03/01/2014
Via via che passano i giorni mi rendo conto che, a voler essere pignoli, dovrei stilare un lunghissimo elenco di strade, edifici e luoghi ai quali associare un ben più corposo elenco delle avventure vissute da Sherlock Holmes e il dottor Watson. E sempre più, sebbene lo avessi ben chiaro dopo tante letture e riletture, mi rendo conto che Londra è il terzo – ma non saprei dire se per ordine di importanza – personaggio fondamentale del Canone (i 4 romanzi e 56 racconti di Arthur Conan Doyle). Non la si trova mai descritta con minuzia nelle storie narrate da Watson. Non importava, del resto.
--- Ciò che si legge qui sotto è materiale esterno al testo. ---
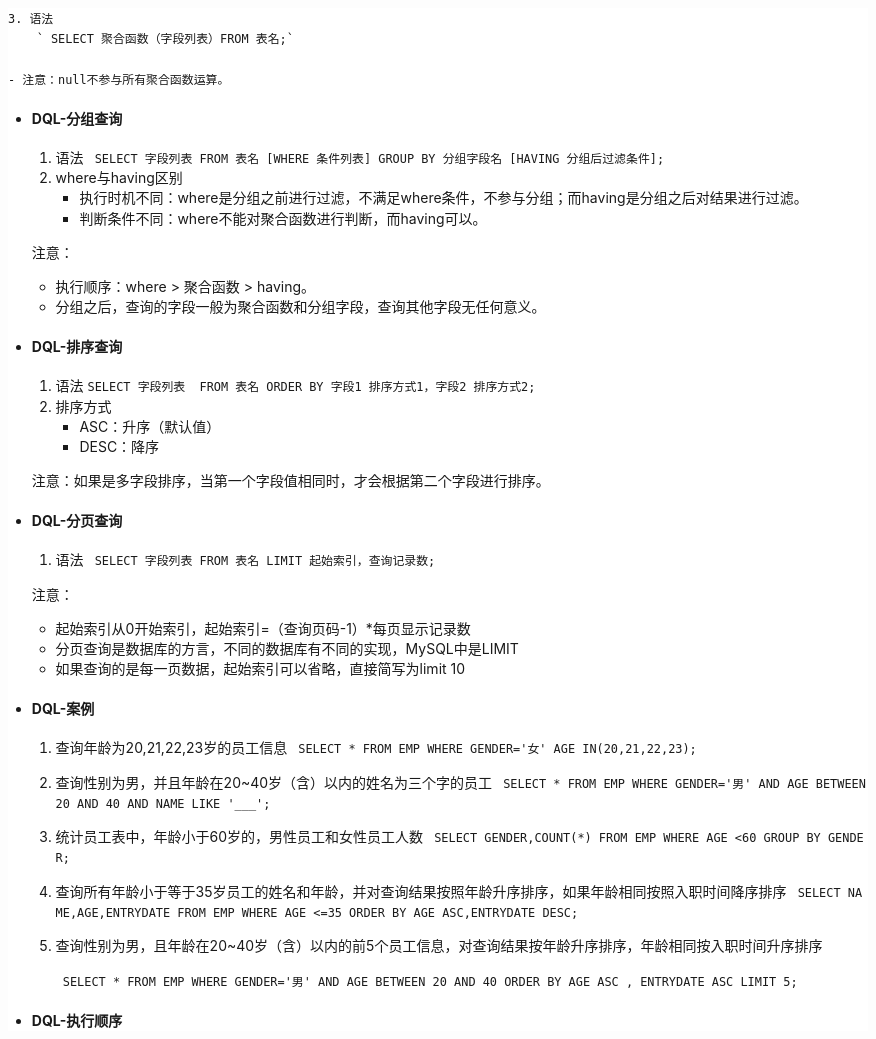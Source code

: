 	3. 语法
		` SELECT 聚合函数（字段列表）FROM 表名;`

	- 注意：null不参与所有聚合函数运算。

- #### DQL-分组查询

	1. 语法
		` SELECT 字段列表 FROM 表名 [WHERE 条件列表] GROUP BY 分组字段名 [HAVING 分组后过滤条件];`
	2. where与having区别
		- 执行时机不同：where是分组之前进行过滤，不满足where条件，不参与分组；而having是分组之后对结果进行过滤。
		- 判断条件不同：where不能对聚合函数进行判断，而having可以。

	

	注意：

	- 执行顺序：where > 聚合函数 > having。
	- 分组之后，查询的字段一般为聚合函数和分组字段，查询其他字段无任何意义。

- #### DQL-排序查询

	1. 语法
		` SELECT 字段列表  FROM 表名 ORDER BY 字段1 排序方式1，字段2 排序方式2; `
	2. 排序方式
		- ASC：升序（默认值）
		- DESC：降序

	注意：如果是多字段排序，当第一个字段值相同时，才会根据第二个字段进行排序。

- #### DQL-分页查询

	1. 语法
		` SELECT 字段列表 FROM 表名 LIMIT 起始索引，查询记录数;`

	注意：

	- 起始索引从0开始索引，起始索引=（查询页码-1）*每页显示记录数
	- 分页查询是数据库的方言，不同的数据库有不同的实现，MySQL中是LIMIT
	- 如果查询的是每一页数据，起始索引可以省略，直接简写为limit 10

- #### DQL-案例

	1. 查询年龄为20,21,22,23岁的员工信息
		` SELECT * FROM EMP WHERE GENDER='女' AGE IN(20,21,22,23);`

	2. 查询性别为男，并且年龄在20~40岁（含）以内的姓名为三个字的员工
		` SELECT * FROM EMP WHERE GENDER='男' AND AGE BETWEEN 20 AND 40 AND NAME LIKE '___';`

	3. 统计员工表中，年龄小于60岁的，男性员工和女性员工人数
		` SELECT GENDER,COUNT(*) FROM EMP WHERE AGE <60 GROUP BY GENDER;`

	4. 查询所有年龄小于等于35岁员工的姓名和年龄，并对查询结果按照年龄升序排序，如果年龄相同按照入职时间降序排序
		` SELECT NAME,AGE,ENTRYDATE FROM EMP WHERE AGE <=35 ORDER BY AGE ASC,ENTRYDATE DESC;`

	5. 查询性别为男，且年龄在20~40岁（含）以内的前5个员工信息，对查询结果按年龄升序排序，年龄相同按入职时间升序排序 

		` SELECT * FROM EMP WHERE GENDER='男' AND AGE BETWEEN 20 AND 40 ORDER BY AGE ASC , ENTRYDATE ASC LIMIT 5;`

- #### DQL-执行顺序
La gran parte dei lettori conosceva bene di cosa stesse parlando. E coloro che a Londra non vivevano, o non c’erano mai stati, si accontentavano di sapere che era una grande metropoli: la grande capitale dell’Impero o, come afferma Watson nelle pagine iniziali di Uno studio in rosso, il “grande immondezzaio dove tutti gli sfaccendati e i fannulloni dell’Impero si riversano irresistibilmente”. E Londra era nebbia, zoccolio di cavalli, rotolare rumoroso di ruote sul selciato, fumo di ciminiere, suoni acuti di fischi dei poliziotti, lo sciacquio dei battelli sul Tamigi, fango tipico dei quartieri più poveri, gli straccioni dell’East End. Ed era luoghi tutt’oggi identici ad allora: Charing Cross, Trafalgar Square, la piazza di Soho, Bond Street, Oxford Street, la Victoria Station, Waterloo Station, il Blackfriers Bridge, il British Museum, lo Strand…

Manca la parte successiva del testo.